She’s apparently too cool for school.
New York City schools Chancellor Richard Carranza’s chief point person on reopening schools has yet to set foot in one, a source told The Post.
Alison Hirsh, who cut bait with Mayor de Blasio just nine months after joining City Hall as a senior adviser for strategic planning, has been working remotely “the entire time” since getting the city Department of Education gig in June — and won’t even report to agency headquarters, the insider revealed.

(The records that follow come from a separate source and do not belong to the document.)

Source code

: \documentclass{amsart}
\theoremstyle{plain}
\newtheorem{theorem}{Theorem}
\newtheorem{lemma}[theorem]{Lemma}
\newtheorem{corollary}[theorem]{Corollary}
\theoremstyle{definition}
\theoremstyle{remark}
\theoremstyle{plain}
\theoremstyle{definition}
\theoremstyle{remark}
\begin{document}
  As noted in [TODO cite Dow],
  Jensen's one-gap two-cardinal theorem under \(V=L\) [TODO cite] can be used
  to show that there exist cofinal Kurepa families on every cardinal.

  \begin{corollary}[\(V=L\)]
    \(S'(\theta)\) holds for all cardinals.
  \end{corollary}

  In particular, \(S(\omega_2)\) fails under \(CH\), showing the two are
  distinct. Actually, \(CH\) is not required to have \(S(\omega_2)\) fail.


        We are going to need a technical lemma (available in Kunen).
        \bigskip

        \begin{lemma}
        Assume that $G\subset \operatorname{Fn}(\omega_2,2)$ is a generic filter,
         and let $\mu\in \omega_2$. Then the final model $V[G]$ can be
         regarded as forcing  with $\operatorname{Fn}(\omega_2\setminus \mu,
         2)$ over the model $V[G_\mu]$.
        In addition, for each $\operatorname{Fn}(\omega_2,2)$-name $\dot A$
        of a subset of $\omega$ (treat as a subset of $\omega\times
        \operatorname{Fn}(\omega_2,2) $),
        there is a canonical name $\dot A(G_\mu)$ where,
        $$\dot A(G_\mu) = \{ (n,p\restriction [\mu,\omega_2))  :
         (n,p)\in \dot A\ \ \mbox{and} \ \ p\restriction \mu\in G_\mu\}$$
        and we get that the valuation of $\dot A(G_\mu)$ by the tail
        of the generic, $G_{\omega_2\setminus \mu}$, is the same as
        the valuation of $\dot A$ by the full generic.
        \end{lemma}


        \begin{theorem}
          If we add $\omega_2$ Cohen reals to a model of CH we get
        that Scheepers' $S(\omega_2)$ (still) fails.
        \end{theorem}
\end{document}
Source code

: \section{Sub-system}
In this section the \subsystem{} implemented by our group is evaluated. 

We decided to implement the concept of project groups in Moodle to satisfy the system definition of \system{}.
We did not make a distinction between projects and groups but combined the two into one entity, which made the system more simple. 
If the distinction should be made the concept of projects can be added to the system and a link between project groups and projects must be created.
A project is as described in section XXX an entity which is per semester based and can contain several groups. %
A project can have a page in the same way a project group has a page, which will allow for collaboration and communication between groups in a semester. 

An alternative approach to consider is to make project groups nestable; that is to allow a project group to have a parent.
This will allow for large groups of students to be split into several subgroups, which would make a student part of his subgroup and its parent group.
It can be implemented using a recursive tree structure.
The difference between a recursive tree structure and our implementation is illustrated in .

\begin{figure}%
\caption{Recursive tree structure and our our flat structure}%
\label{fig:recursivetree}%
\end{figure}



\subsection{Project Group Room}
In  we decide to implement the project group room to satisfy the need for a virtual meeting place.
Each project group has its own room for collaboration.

“He [Carranza] brought her on to be the senior adviser on school reopening even though she has no history of working with schools,” the source said. “The most senior person, the point person, refuses to come into Tweed [Courthouse, DOE HQ].”
It is unclear whether Hirsh has gone on any of the school walk-throughs to check whether they are fit for children and staff, or if she has any underlying health problems that would prevent her from being on-site.
Inspections of the city’s 1,600 schools began Aug. 25 and were supposed to be wrapped up Sept. 1.
“We will make sure that every school is fully inspected, every classroom is fully inspected,” de Blasio told reporters after unveiling an 11th-hour plan to inspect ventilation systems at schools to guard against coronavirus exposure.
Nearly 100 DOE staffers — including administrators and teachers — have died from COVID-19, according to the department.
Hirsh jumped ship at City Hall because she was ticked the mayor sided with the NYPD during a week of rioting, looting and often-raucous protests late May into June. But she kept her hefty $230,000 salary at the DOE.
Hirsh on Friday night referred any questions on her role in reopening to the DOE press office. The DOE would not answer whether Hirsh had visited or inspected any schools over the summer.